The intelligent feminist writing that I read online has drawn time and again the very real picture of a world where women are objects, and men are instigators. Women look beautiful, men do things. Which is why people always say to little girls “You look so pretty” but they say to little boys “What did you do today?“. It’s pervasive and it starts at birth.
But as I “read” (ie. looked at the pictures of) this magazine, that very idea throbbed in my mind over and over. Nowhere in this magazine did it ask women to think, or to do (well, anything except buy clothes, and lose weight). Nowhere did it value our intellect, or our sense of humour, or our opinion about something actually important, or anything that wasn’t related to how we look.
And while I used to just get depressed when I read these mags (because I felt fat, didn’t look like Blake Lively, and couldn’t afford all the clothes) this time I was mad. All the beautiful, intelligent women out there who spend so much time worrying about how they look, when we all should just get on with being fabulous.

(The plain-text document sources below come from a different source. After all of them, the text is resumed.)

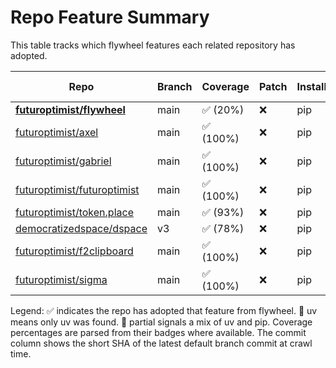 # Repo Feature Summary

This table tracks which flywheel features each related repository has adopted.

<!-- spellchecker: disable -->
| Repo | Branch | Coverage | Patch | Installer | License | CI | AGENTS.md | Code of Conduct | Contributing | Pre-commit | Commit |
| ---- | ------ | -------- | ----- | --------- | ------- | -- | --------- | --------------- | ------------ | ---------- | ------ |
| **[futuroptimist/flywheel](https://github.com/futuroptimist/flywheel)** | main | ✅ (20%) | ❌ | pip | ✅ | ❌ | ✅ | ✅ | ✅ | ✅ | n/a |
| [futuroptimist/axel](https://github.com/futuroptimist/axel) | main | ✅ (100%) | ❌ | pip | ✅ | ❌ | ✅ | ✅ | ✅ | ✅ | n/a |
| [futuroptimist/gabriel](https://github.com/futuroptimist/gabriel) | main | ✅ (100%) | ❌ | pip | ✅ | ❌ | ✅ | ✅ | ✅ | ✅ | n/a |
| [futuroptimist/futuroptimist](https://github.com/futuroptimist/futuroptimist) | main | ✅ (100%) | ❌ | pip | ✅ | ❌ | ✅ | ✅ | ✅ | ✅ | n/a |
| [futuroptimist/token.place](https://github.com/futuroptimist/token.place) | main | ✅ (93%) | ❌ | pip | ✅ | ❌ | ✅ | ✅ | ❌ | ✅ | n/a |
| [democratizedspace/dspace](https://github.com/democratizedspace/dspace) | v3 | ✅ (78%) | ❌ | pip | ✅ | ❌ | ✅ | ✅ | ✅ | ❌ | n/a |
| [futuroptimist/f2clipboard](https://github.com/futuroptimist/f2clipboard) | main | ✅ (100%) | ❌ | pip | ✅ | ❌ | ✅ | ✅ | ✅ | ✅ | n/a |
| [futuroptimist/sigma](https://github.com/futuroptimist/sigma) | main | ✅ (100%) | ❌ | pip | ✅ | ❌ | ✅ | ✅ | ✅ | ✅ | n/a |

Legend: ✅ indicates the repo has adopted that feature from flywheel. 🚀 uv means only uv was found. 🔶 partial signals a mix of uv and pip. Coverage percentages are parsed from their badges where available. The commit column shows the short SHA of the latest default branch commit at crawl time.
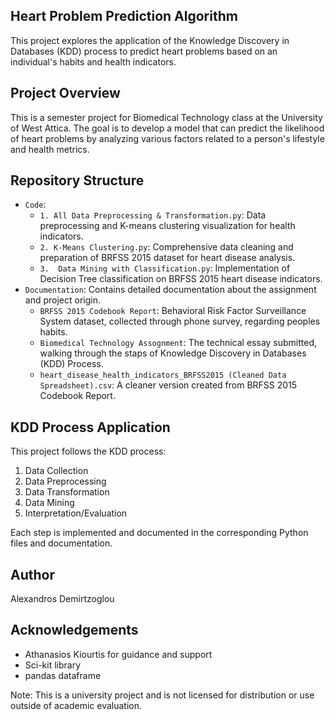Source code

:## Heart Problem Prediction Algorithm

This project explores the application of the Knowledge Discovery in Databases (KDD) process to predict heart problems based on an individual's habits and health indicators.

## Project Overview

This is a semester project for Biomedical Technology class at the University of West Attica. 
The goal is to develop a model that can predict the likelihood of heart problems by analyzing various factors related to a person's lifestyle and health metrics.

## Repository Structure

- `Code`: 
  - `1. All Data Preprocessing & Transformation.py`: Data preprocessing and K-means clustering visualization for health indicators.
  - `2. K-Means Clustering.py`: Comprehensive data cleaning and preparation of BRFSS 2015 dataset for heart disease analysis.
  - `3.  Data Mining with Classification.py`: Implementation of Decision Tree classification on BRFSS 2015 heart disease indicators.
- `Documentation`: Contains detailed documentation about the assignment and project origin.
  - `BRFSS 2015 Codebook Report`: Behavioral Risk Factor Surveillance System dataset, collected through phone survey, regarding peoples habits.
  - `Biomedical Technology Assognment`: The technical essay submitted, walking through the staps of Knowledge Discovery in Databases (KDD) Process.
  - `heart_disease_health_indicators_BRFSS2015 (Cleaned Data Spreadsheet).csv`: A cleaner version created from BRFSS 2015 Codebook Report.

## KDD Process Application

This project follows the KDD process:

1. Data Collection
2. Data Preprocessing
3. Data Transformation
4. Data Mining
5. Interpretation/Evaluation

Each step is implemented and documented in the corresponding Python files and documentation.

## Author

Alexandros Demirtzoglou

## Acknowledgements

- Athanasios Kiourtis for guidance and support
- Sci-kit library
- pandas dataframe

Note: This is a university project and is not licensed for distribution or use outside of academic evaluation.
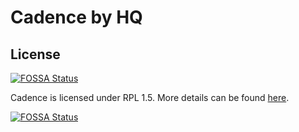 Cadence by HQ
=============

## License
[![FOSSA Status](https://app.fossa.io/api/projects/git%2Bgithub.com%2Fhq-io%2FHQ.Cadence.svg?type=shield)](https://app.fossa.io/projects/git%2Bgithub.com%2Fhq-io%2FHQ.Cadence?ref=badge_shield)


Cadence is licensed under RPL 1.5. More details can be found [here](https://github.com/hq-io/HQ.Cadence/blob/master/LICENSE.md).


[![FOSSA Status](https://app.fossa.io/api/projects/git%2Bgithub.com%2Fhq-io%2FHQ.Cadence.svg?type=large)](https://app.fossa.io/projects/git%2Bgithub.com%2Fhq-io%2FHQ.Cadence?ref=badge_large)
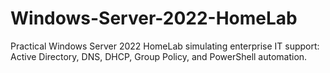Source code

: # Windows-Server-2022-HomeLab
Practical Windows Server 2022 HomeLab simulating enterprise IT support: Active Directory, DNS, DHCP, Group Policy, and PowerShell automation.
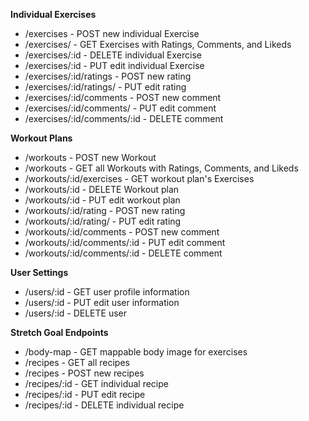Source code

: **Individual Exercises**

  - /exercises - POST new individual Exercise
  - /exercises/ - GET Exercises with Ratings, Comments, and Likeds
  - /exercises/:id - DELETE individual Exercise
  - /exercises/:id - PUT edit individual Exercise
  - /exercises/:id/ratings - POST new rating
  - /exercises/:id/ratings/ - PUT edit rating
  - /exercises/:id/comments - POST new comment
  - /exercises/:id/comments/ - PUT edit comment
  - /exercises/:id/comments/:id - DELETE comment

**Workout Plans**

  - /workouts - POST new Workout
  - /workouts - GET all Workouts with Ratings, Comments, and Likeds
  - /workouts/:id/exercises - GET workout plan's Exercises
  - /workouts/:id - DELETE Workout plan
  - /workouts/:id - PUT edit workout plan
  - /workouts/:id/rating - POST new rating
  - /workouts/:id/rating/ - PUT edit rating
  - /workouts/:id/comments - POST new comment
  - /workouts/:id/comments/:id - PUT edit comment
  - /workouts/:id/comments/:id - DELETE comment

**User Settings**

  - /users/:id - GET user profile information
  - /users/:id - PUT edit user information
  - /users/:id - DELETE user

**Stretch Goal Endpoints**

  - /body-map - GET mappable body image for exercises
  - /recipes - GET all recipes
  - /recipes - POST new recipes
  - /recipes/:id - GET individual recipe
  - /recipes/:id - PUT edit recipe
  - /recipes/:id - DELETE individual recipe
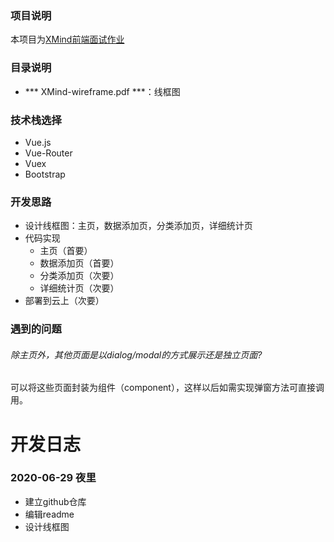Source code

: ### 项目说明
本项目为[XMind前端面试作业](https://github.com/xmindltd/hiring/blob/master/frontend-1/README.md)

### 目录说明
- *** XMind-wireframe.pdf ***：线框图

### 技术栈选择
- Vue.js
- Vue-Router
- Vuex
- Bootstrap

### 开发思路
- 设计线框图：主页，数据添加页，分类添加页，详细统计页
- 代码实现
    - 主页（首要）
    - 数据添加页（首要）
    - 分类添加页（次要）
    - 详细统计页（次要）
- 部署到云上（次要）

### 遇到的问题
###### 除主页外，其他页面是以dialog/modal的方式展示还是独立页面?
可以将这些页面封装为组件（component），这样以后如需实现弹窗方法可直接调用。

# 开发日志
### 2020-06-29 夜里
- 建立github仓库
- 编辑readme
- 设计线框图
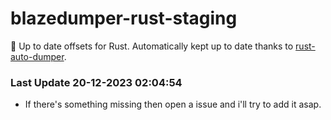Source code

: # blazedumper-rust-staging

🚀 Up to date offsets for Rust. Automatically kept up to date thanks to [rust-auto-dumper](https://github.com/Akandesh/rust-auto-dumper).


### Last Update 20-12-2023 02:04:54
- If there's something missing then open a issue and i'll try to add it asap.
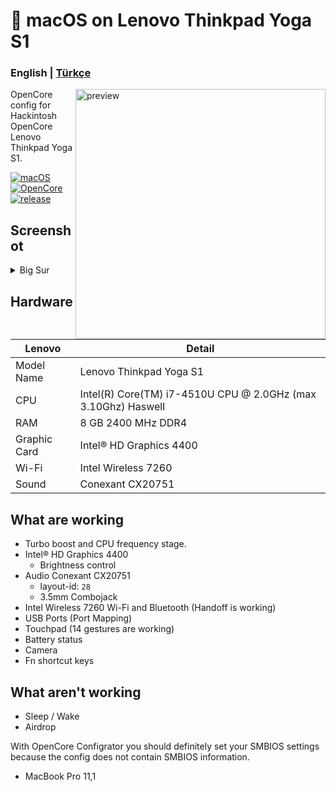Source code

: <!-- omit in toc -->
#  macOS on Lenovo Thinkpad Yoga S1

<h3> 
    English |
    <a href="https://github.com/relaxewdy/Lenovo-Yoga-S1-Hackintosh/blob/main/README-tr.md">Türkçe</a>
</h3>

<img align="right" src="https://i.loli.net/2021/02/18/yip3eNsQWUZlFkd.png" width="400px" alt="preview">

OpenCore config for Hackintosh OpenCore Lenovo Thinkpad Yoga S1.

[![macOS](https://img.shields.io/badge/macOS-11.2-orange)](https://www.apple.com/tr/macos/big-sur/)
[![OpenCore](https://img.shields.io/badge/OpenCore-0.6.6-9cf)](https://github.com/acidanthera/OpenCorePkg)
[![release](https://img.shields.io/badge/download-lastest%20version-blue.svg)](https://github.com/relaxewdy/Lenovo-Yoga-S1-Hackintosh/releases)

## Screenshot
<details>
<summary>Big Sur</summary>

![](https://i.loli.net/2021/02/18/Kpv5x1JmXozOnPU.png)

</details>

<!-- omit in toc -->
## Hardware

| **Lenovo** | Detail                                                  |
| ------------------- | ------------------------------------------- |
| Model Name      | Lenovo Thinkpad Yoga S1      |
| CPU              | Intel(R) Core(TM) i7-4510U CPU @ 2.0GHz (max 3.10Ghz) Haswell             |
| RAM           | 8 GB 2400 MHz DDR4    |
| Graphic Card | Intel® HD Graphics 4400                     |
| Wi-Fi             | Intel Wireless 7260 |
| Sound       | Conexant CX20751                       |

## What are working

- Turbo boost and CPU frequency stage.
- Intel® HD Graphics 4400
  - Brightness control
- Audio Conexant CX20751 
  - layout-id: `28`
  - 3.5mm Combojack
- Intel Wireless 7260 Wi-Fi and Bluetooth (Handoff is working)
- USB Ports (Port Mapping)
- Touchpad (14 gestures are working)
- Battery status
- Camera
- Fn shortcut keys

## What aren't working

- Sleep / Wake
- Airdrop 
 
With OpenCore Configrator you should definitely set your SMBIOS settings because the config does not contain SMBIOS information.
  - MacBook Pro 11,1
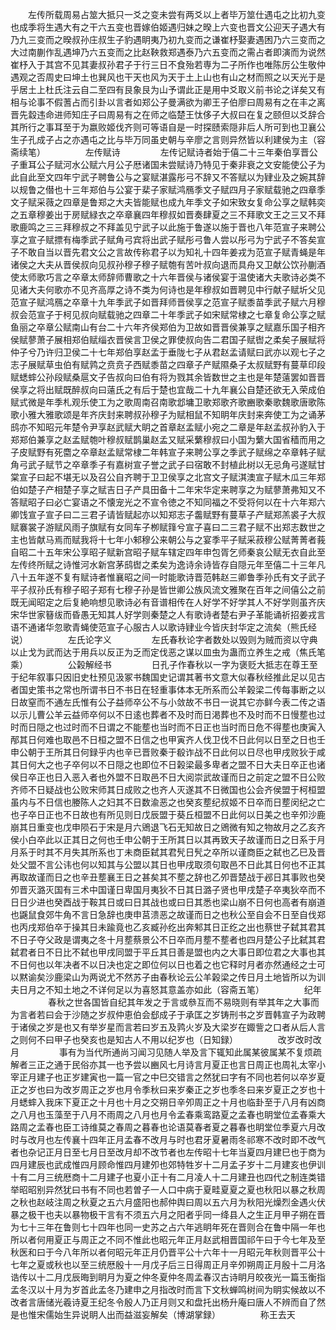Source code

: <!-- { "loadSidebar": true } -->
　　左传所载周易占筮大抵只一爻之变未尝有两爻以上者毕万筮仕遇屯之比初九变也成季将生遇大有之干六五变也晋嫁伯姬遇归妹之暌上六变也晋文公迎天子遇大有乃九三变而之暌叔孙庄叔生子豹遇眀夷乃初九变而之谦崔杼娶妻遇困乃六三变而之大过南蒯作乱遇坤乃六五变而之比赵鞅救郑遇泰乃六五变而之需占者即演而为说然崔杼入于其宫不见其妻叔孙君子于行三日不食殆若専为二子所作也唯陈厉公生敬仲遇观之否周史曰坤土也巽风也干天也风为天于土上山也有山之材而照之以天光于是乎居土上杜氏注云自二至四有艮象艮为山予谓此正是用中爻取义前书论之详矣又有相与论事不假蓍占而引卦以言者如郑公子曼满欲为卿王子伯廖曰周易有之在丰之离晋先縠违命进师知庄子曰周易有之在师之临楚王忲侈子大叔曰在复之颐但以爻辞合其所行之事耳至于为嬴败姬伐齐则可等语自是一时探赜索隠非后人所可到也卫襄公生子孔成子占之亦遇屯之比与毕万同虽史朝与辛廖之言则异然皆以利建侯为主（容斋续笔）
　　
　　左传赋诗
　　
　　左传记赋诗者始于僖二十三年秦伯享晋公子重耳公子赋河水公赋六月公子厯诸国未尝赋诗乃特见于秦非衰之文安能使公子为此自此至文四年宁武子聘鲁公与之宴赋湛露彤弓不辞又不答赋以为肄业及之婉其辞以规鲁之僣也十三年郑伯与公宴于棐子家赋鸿鴈季文子赋四月子家赋载驰之四章季文子赋采薇之四章是鲁郑之大夫皆能赋也成九年季文子如宋致女复命公享之赋韩奕之五章穆姜出于房赋緑衣之卒章襄四年穆叔如晋奏肆夏之三不拜歌文王之三又不拜歌鹿鸣之三三拜穆叔之不拜盖见宁武子以此施于鲁遂以施于晋也八年范宣子来聘公享之宣子赋摽有梅季武子赋角弓宾将出武子赋彤弓鲁人尝以彤弓为宁武子不答矣宣子不敢自当以晋先君文公之言故传称君子以为知礼十四年姜戎为范宣子赋青蝇是年诸侯之大夫从晋侯叔向见叔孙穆子穆子赋匏有苦叶叔向退而具舟又卫献公饮孙蒯酒使太师歌巧言之卒章太师辞师曹歌之十六年晋侯与诸侯宴于温使诸大夫歌诗必类不见诸大夫何歌亦不见齐高厚之诗不类为何诗也是年穆叔如晋聘见中行献子赋圻父见范宣子赋鸿鴈之卒章十九年季武子如晋拜师晋侯享之范宣子赋黍苗季武子赋六月穆叔会范宣子于柯见叔向赋载驰之四章二十年季武子如宋赋常棣之七章复命公享之赋鱼丽之卒章公赋南山有台二十六年齐侯郑伯为卫故如晋晋侯兼享之赋嘉乐国子相齐侯赋蓼萧子展相郑伯赋缁衣晋侯言卫侯之罪使叔向告二君国子赋辔之柔矣子展赋将仲子兮乃许归卫侯二十七年郑伯享赵孟于垂陇七子从君赵孟请赋曰武亦以观七子之志子展赋草虫伯有赋鹑之贲贲子西赋黍苗之四章子产赋隰桑子太叔赋野有蔓草印段赋蟋蟀公孙段赋桑扈文子告叔向曰伯有将为戮其余皆数世之主也是年楚薳罢如晋晋侯享之将出赋既醉叔向曰薳氏之有后于楚也宜哉二十九年襄公自楚还欲无入荣成伯赋式微是年季札观乐使工为之歌周南召南歌邶墉卫歌郑歌齐歌豳歌秦歌魏歌唐歌陈歌小雅大雅歌颂是年齐庆封来聘叔孙穆子为赋相鼠不知眀年庆封来奔使工为之诵茅鸱亦不知昭元年楚令尹享赵武赋大眀之首章赵孟赋小宛之二章是年赵孟叔孙豹入于郑郑伯兼享之赵孟赋匏叶穆叔赋鹊巢赵孟又赋采蘩穆叔曰小国为蘩大国省穑而用之子皮赋野有死麕之卒章赵孟赋常棣二年韩宣子来聘公享之季武子赋绵之卒章韩子赋角弓武子赋节之卒章季子有嘉树宣子誉之武子曰宿敢不封植此树以无忌角弓遂赋甘棠宣子曰起不堪无以及召公自齐聘于卫卫侯享之北宫文子赋淇澳宣子赋木瓜三年郑伯如楚子产相楚子享之赋吉日子产具田备十二年宋华定来聘享之为赋蓼萧弗知又不答赋昭子曰必亡宴语之不懐宠光之不宣令徳之不知同福之不受将何以在十六年郑六卿饯宣子宣子曰二三君子请皆赋起亦以知郑志子齹赋野有蔓草子产赋郑羔裘子大叔赋褰裳子游赋风雨子旗赋有女同车子栁赋箨兮宣子喜曰二三君子赋不出郑志数世之主也皆献马焉而赋我将十七年小邾穆公来朝公与之宴季平子赋采菽穆公赋菁菁者莪自昭二十五年宋公享昭子赋新宫昭子赋车辖定四年申包胥乞师秦哀公赋无衣自此至左传终所赋之诗惟河水新宫茅鸱辔之柔矣为逸诗余诗皆存自隠元年至僖二十三年凡八十五年遂不复有赋诗者惟襄昭之间一时能歌诗晋范韩赵三卿鲁季孙氏有文子武子平子叔孙氏有穆子昭子郑有七穆子孙是皆世卿公族风流文雅聚在百年之间僖公之前既无闻昭定之后复絶响想见歌诗必有音谱相传在人好学不好学其人不好学则虽齐庆宋华世家簮绂而昏愚无知其人好学则秦楚之人有歌诗者楚右尹子革能诵祈招姜戎言语不通诸华忽歌青蝇使范宣子心服古人以歌诗肄业今皆庆封华定之流矣（熊氏经说）
　　
　　左氏论字义
　　
　　左氏春秋论字者数处以毁则为贼而资以守典以止戈为武而达于用兵以反正为乏而定伐恶之谋以皿虫为蛊而立养生之戒（焦氏笔乘）
　　
　　公榖解经书
　　
　　日孔子作春秋以一字为褒贬大抵志在尊王至于纪年叙事只因旧史杜预见汲冢书魏国史记谓其著书文意大似春秋经推此足以见古者国史策书之常也所谓书日不书日在轻重事体本无所系而公羊榖梁二传每事断之以日故窒而不通左氏惟有公子益师卒公不与小敛故不书日一说其它亦鲜今表二传之语以示儿曹公羊云益师卒何以不日逺也葬者不及时而日渇葬也不及时而不日慢塟也过时而日隠之也过时而不日谓之不能塟也当时而不日正也当时而日危不得塟也庚寅入邴其日何难也取邑不日桓之盟不日信之也甲寅齐人伐卫伐不日此何以日至之日也壬申公朝于王所其日何録乎内也辛已晋败秦于殽诈战不日此何以日尽也甲戌败狄于咸其日何大之也子卒何以不日隠之也即位不日榖梁最多卑者之盟不日大夫日卒正也诸侯日卒正也日入恶入者也外盟不日取邑不日大阅崇武故谨而日之前定之盟不日公败齐师不日疑战也公败宋师其日成败之也齐人灭遂其不日微国也公会齐侯盟于柯桓盟虽内与不日信也媵陈人之妇其不日数渝恶之也癸亥塟纪叔姬不日卒而日塟闵纪之亡也子卒日正也不日故也有所见则日戊辰盟于葵丘桓盟不日此何以日美之也辛夘沙鹿崩其日重变也戊申陨石于宋是月六鶂退飞石无知故日之鶂微有知之物故月之乙亥齐侯小白卒此以正其日之何也壬申公朝于王所其日以其再致天子故谨而日之日系于月月系于时其不月失其所系也丁未商臣弑其君髠日髠之卒所以谨商臣之弑也乙巳及晋处父盟不言公讳也何以知其与公盟以其日也甲戌取须句取邑不日此其日何也不正其再取故谨而日之也辛丑塟襄王日之甚矣其不塟之辞也乙夘晋楚战于邲日其事败也癸夘晋灭潞灭国有三术中国谨日卑国月夷狄不日其日潞子贤也甲戌楚子卒夷狄卒而不日日少进也癸酉战于鞍其日或曰日其战也或曰日其悉也梁山崩不日何也高者有崩道也鼷鼠食郊牛角不言日急辞也庚申莒溃恶之故谨而日之也秋公至自会不日至自伐郑也丙戌郑伯卒于操其日未踰竟也乙亥臧孙纥出奔邾其日正纥之出也蔡世子弑其君其不日子夺父政是谓夷之冬十月塟蔡景公不日卒而月塟不塟者也四月楚公子比弑其君弑君者日不日比不弑也甲戌同盟于平丘其日善是盟也内之大事日即位君之大事也其不日何也以年决者不以日决也定之即位何以日也着之也它释时月者亦然通经之士可以黙谕矣沙鹿梁山为两说尤不然苏子由春秋论云公羊榖梁之传日月土地皆所以为训夫日月之不知土地之不详何足以为喜怒其意盖亦如此（容斋五笔）
　　
　　纪年
　　
　　春秋之世各国皆自纪其年发之于言或叅互而不易晓则有举其年之大事而为言者若曰会于沙随之岁叔仲恵伯会郄成子于承匡之岁铸刑书之岁晋韩宣子为政聘于诸侯之岁是也又有举岁星而言若曰岁五及鹑火岁及大梁岁在娵訾之口者从后人言之则何不曰甲子也癸亥也是知古人不用以纪岁也（日知録）
　　
　　改岁改时改月
　　
　　事有为当代所通尚习闻习见随人举及言下辄知此属某彼属某不复烦疏解者三正之通于民俗亦其一也予尝以豳风七月诗言月夏正也言日周正也周礼太宰小宰正月建子也正岁建寅也一篇一官之中巳交错言之然犹曰字有不同也若何以卒岁夏正之岁也曰为改岁周正之岁也月令季秋曰来岁秦正之岁也季冬曰来岁夏正之岁也十月蟋蟀入我床下夏正之十月也十月之交朔日辛夘周正之十月也临卦至于八月有凶商之八月也玉藻至于八月不雨周之八月也月令孟春乘鸾路夏之孟春也眀堂位孟春乘大路周之孟春也臣工诗维莫之春周之暮春也论语莫春者夏之暮春也眀堂位季夏六月改时与改月也左传襄十四年正月孟春不改月与时也君牙夏暑雨冬祁寒不改时即不改气者也杂记正月日至七月日至改月却不改节者也左传昭十七年当夏四月建巳也于商为四月建辰也武成惟四月顾命惟四月建夘也郊特牲岁十二月孟子岁十二月建亥也伊训十有二月三统厯商十二月建子也夏小正十有二月凌人十二月建丑也四代之制连类错举昭昭别异然犹曰书有不同也若曽子一人口中病于夏畦夏夏之夏也秋阳以暴之秋周之秋也赵岐注周之秋夏之五六月盛阳也郝仲舆曰周以五六月为秋阳光燥烈金遇火伏暴之极干也夫以暴物极干言有不须五六月之阳者乎同一绛县人之生正月甲子朔在晋为七十三年在鲁则七十四年也同一史苏之占六年逃眀年死在晋则合在鲁中隔一年也所以者何用夏正与周正之不同不惟此也昭元年正月赵武相晋国祁午曰于今七年及至秋医和曰于今八年所以者何昭元年正月仍晋平公十六年十一月昭元年秋则晋平公十七年之夏或秋也以至三统厯殷十一月戊子后三日得周正月辛夘朔周正月殷十二月洛诰传以十二月戊辰晦到眀月为夏之仲冬夏仲冬周孟春汉古诗眀月皎夜光一篇玉衡指孟冬汉以十月为岁首此孟冬乃建申之月指改时而言下文秋蝉鸣树间为眀实候故以不改者言唐储光羲诗夏王纪冬令殷人乃正月则又和盘托出杨升庵曰唐人不辨而自了然是也惟宋儒始生异说眀人出而益滋妄解矣（博湖掌録）
　　
　　称王去天
　　
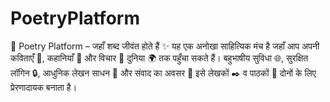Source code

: # PoetryPlatform
🌸 Poetry Platform – जहाँ शब्द जीवंत होते हैं ✨ यह एक अनोखा साहित्यिक मंच है जहाँ आप अपनी कविताएँ 💐, कहानियाँ 📜 और विचार 💭 दुनिया 🌍 तक पहुँचा सकते हैं। बहुभाषीय सुविधा 🌐, सुरक्षित लॉगिन 🔒, आधुनिक लेखन साधन 📝 और संवाद का अवसर 💬 इसे लेखकों ✒️ व पाठकों 📖 दोनों के लिए प्रेरणादायक बनाता है।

If you want to run, run. If you want to sit on the couch and eat donuts, do that. But the one thing we all need to do is keep using our minds, and our bodies to do great, interesting things, and stop worrying about how we look so much. Yes, it’s nice to look good. And it’s good to eat well. But don’t let it become the only thing you think about. We are so much more than that. We are readers, and thinkers, and conversationalists, and confidantes, and comedians, and organisers, and doers, and adventurers, and partners in crime. You don’t have to be “good”, or thin, or straighten your hair, or get a fake tan. You can if you want, but the only thing you have to do is know that who you are, and what you think is more important than any of that crap.
And most of all, don’t forget to take your book.